◆ Problem to solve: The line with "[27:8] If not", the line with "[27:11] Certainly it", and all lines between them in the material below: return these exactly, and no others.

◆ Records provided:
——
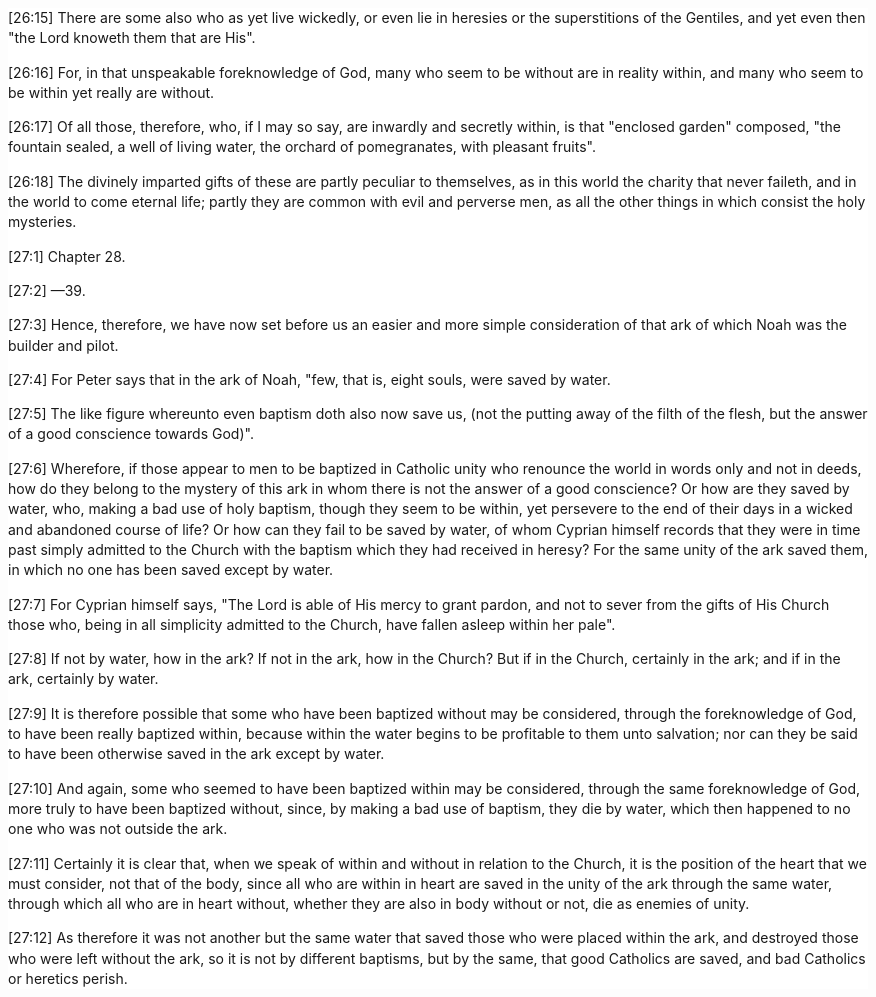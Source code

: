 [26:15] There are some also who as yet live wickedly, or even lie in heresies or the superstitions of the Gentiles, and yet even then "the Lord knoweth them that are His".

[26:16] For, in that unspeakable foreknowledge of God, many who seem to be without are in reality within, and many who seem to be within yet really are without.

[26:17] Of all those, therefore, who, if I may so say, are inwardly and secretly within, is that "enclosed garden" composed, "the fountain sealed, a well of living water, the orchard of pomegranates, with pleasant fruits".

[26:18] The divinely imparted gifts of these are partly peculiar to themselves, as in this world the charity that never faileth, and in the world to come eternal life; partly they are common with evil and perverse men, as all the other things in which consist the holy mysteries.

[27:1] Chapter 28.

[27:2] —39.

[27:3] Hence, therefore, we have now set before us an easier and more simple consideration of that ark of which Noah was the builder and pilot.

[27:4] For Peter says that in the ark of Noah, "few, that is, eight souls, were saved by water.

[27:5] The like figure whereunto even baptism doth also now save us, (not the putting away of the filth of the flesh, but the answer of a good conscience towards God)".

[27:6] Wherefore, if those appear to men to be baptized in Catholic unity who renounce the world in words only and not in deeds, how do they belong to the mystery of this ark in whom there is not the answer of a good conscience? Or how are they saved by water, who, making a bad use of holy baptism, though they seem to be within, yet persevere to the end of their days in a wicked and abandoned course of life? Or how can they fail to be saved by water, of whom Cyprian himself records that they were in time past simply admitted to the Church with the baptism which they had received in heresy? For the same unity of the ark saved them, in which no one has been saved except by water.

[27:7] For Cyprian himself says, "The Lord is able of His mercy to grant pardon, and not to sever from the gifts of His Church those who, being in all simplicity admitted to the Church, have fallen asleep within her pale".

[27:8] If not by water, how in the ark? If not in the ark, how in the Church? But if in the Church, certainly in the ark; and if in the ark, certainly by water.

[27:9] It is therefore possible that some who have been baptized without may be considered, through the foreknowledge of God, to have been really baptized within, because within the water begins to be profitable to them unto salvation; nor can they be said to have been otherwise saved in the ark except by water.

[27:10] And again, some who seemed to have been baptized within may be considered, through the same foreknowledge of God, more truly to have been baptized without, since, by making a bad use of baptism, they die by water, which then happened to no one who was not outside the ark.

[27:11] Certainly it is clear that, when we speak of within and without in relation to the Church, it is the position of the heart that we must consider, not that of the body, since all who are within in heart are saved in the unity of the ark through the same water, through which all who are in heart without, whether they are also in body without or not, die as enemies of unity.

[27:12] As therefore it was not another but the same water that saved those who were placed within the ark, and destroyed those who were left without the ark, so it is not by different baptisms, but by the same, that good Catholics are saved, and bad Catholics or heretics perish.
——
◆ Answer to the exercise:
[27:8] If not by water, how in the ark? If not in the ark, how in the Church? But if in the Church, certainly in the ark; and if in the ark, certainly by water.

[27:9] It is therefore possible that some who have been baptized without may be considered, through the foreknowledge of God, to have been really baptized within, because within the water begins to be profitable to them unto salvation; nor can they be said to have been otherwise saved in the ark except by water.

[27:10] And again, some who seemed to have been baptized within may be considered, through the same foreknowledge of God, more truly to have been baptized without, since, by making a bad use of baptism, they die by water, which then happened to no one who was not outside the ark.

[27:11] Certainly it is clear that, when we speak of within and without in relation to the Church, it is the position of the heart that we must consider, not that of the body, since all who are within in heart are saved in the unity of the ark through the same water, through which all who are in heart without, whether they are also in body without or not, die as enemies of unity.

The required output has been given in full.